Recorded information –
※ ※ ※
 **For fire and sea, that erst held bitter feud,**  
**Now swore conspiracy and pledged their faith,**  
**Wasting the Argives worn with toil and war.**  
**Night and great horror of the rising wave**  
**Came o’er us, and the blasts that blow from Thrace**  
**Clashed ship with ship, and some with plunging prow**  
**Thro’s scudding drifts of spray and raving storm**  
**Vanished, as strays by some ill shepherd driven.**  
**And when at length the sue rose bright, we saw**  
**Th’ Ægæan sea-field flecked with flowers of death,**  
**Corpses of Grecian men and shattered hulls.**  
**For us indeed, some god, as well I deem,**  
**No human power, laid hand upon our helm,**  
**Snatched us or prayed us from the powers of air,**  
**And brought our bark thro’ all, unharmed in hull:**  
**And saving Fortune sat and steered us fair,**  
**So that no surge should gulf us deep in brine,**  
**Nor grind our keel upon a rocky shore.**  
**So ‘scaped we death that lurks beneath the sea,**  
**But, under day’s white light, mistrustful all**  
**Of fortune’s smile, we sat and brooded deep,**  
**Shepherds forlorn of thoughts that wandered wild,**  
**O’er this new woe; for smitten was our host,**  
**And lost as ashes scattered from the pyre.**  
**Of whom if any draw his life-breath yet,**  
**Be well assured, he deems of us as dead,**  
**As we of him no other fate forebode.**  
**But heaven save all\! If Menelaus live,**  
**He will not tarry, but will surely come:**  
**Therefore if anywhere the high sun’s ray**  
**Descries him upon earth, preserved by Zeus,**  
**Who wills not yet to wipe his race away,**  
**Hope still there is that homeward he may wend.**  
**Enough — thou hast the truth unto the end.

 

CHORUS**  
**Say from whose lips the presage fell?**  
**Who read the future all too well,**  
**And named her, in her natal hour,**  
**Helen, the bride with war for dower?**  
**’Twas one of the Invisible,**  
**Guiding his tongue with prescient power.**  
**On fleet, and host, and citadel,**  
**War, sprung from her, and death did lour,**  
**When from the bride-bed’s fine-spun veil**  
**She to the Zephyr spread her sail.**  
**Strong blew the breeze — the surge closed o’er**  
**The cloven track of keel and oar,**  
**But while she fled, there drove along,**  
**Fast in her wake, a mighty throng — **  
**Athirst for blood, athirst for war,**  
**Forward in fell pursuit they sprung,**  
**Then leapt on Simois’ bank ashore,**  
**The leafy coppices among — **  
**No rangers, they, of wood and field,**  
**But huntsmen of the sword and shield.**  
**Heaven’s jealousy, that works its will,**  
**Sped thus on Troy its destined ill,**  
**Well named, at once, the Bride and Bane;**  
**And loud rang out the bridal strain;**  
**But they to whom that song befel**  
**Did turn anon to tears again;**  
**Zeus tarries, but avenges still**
※ ※ ※
What you have to do – Copy range, inclusive: the line holding "flowers of death,**" to the line holding "a rocky shore.**". Reproduce exactly those lines of the records above and no others.

Answer for this exercise –
**Th’ Ægæan sea-field flecked with flowers of death,**  
**Corpses of Grecian men and shattered hulls.**  
**For us indeed, some god, as well I deem,**  
**No human power, laid hand upon our helm,**  
**Snatched us or prayed us from the powers of air,**  
**And brought our bark thro’ all, unharmed in hull:**  
**And saving Fortune sat and steered us fair,**  
**So that no surge should gulf us deep in brine,**  
**Nor grind our keel upon a rocky shore.**  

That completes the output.